How to complete this task: Go through the entries and tally the lines containing the word "http". Only the total is wanted.

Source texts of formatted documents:
------------------------

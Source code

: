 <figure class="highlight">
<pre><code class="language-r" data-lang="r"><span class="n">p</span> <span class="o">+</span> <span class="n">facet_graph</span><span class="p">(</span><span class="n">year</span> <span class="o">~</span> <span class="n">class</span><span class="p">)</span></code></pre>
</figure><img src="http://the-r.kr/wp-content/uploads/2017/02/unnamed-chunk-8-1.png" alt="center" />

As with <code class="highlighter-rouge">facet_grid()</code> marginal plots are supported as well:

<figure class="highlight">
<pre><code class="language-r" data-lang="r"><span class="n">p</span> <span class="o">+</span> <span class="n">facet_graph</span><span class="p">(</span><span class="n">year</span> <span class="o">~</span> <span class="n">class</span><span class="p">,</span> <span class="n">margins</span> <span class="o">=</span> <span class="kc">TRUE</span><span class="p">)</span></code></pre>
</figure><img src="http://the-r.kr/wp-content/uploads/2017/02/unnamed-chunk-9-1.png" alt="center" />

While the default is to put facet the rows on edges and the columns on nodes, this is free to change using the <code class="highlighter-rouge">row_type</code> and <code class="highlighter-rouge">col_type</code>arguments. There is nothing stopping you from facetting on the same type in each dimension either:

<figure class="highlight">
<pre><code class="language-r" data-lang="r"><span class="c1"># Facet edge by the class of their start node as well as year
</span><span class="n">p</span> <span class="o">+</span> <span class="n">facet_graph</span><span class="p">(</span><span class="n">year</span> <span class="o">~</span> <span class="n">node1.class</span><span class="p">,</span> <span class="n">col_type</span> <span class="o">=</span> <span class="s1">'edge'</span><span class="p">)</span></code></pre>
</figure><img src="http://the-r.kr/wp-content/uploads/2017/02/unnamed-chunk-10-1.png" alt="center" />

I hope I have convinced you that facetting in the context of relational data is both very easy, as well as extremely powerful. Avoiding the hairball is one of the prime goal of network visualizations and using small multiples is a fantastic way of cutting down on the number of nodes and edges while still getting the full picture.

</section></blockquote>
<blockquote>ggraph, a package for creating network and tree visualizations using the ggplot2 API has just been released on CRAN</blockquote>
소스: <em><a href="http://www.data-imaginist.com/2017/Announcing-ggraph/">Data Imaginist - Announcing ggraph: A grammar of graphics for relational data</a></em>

------------------------

Solution to this exercise: 4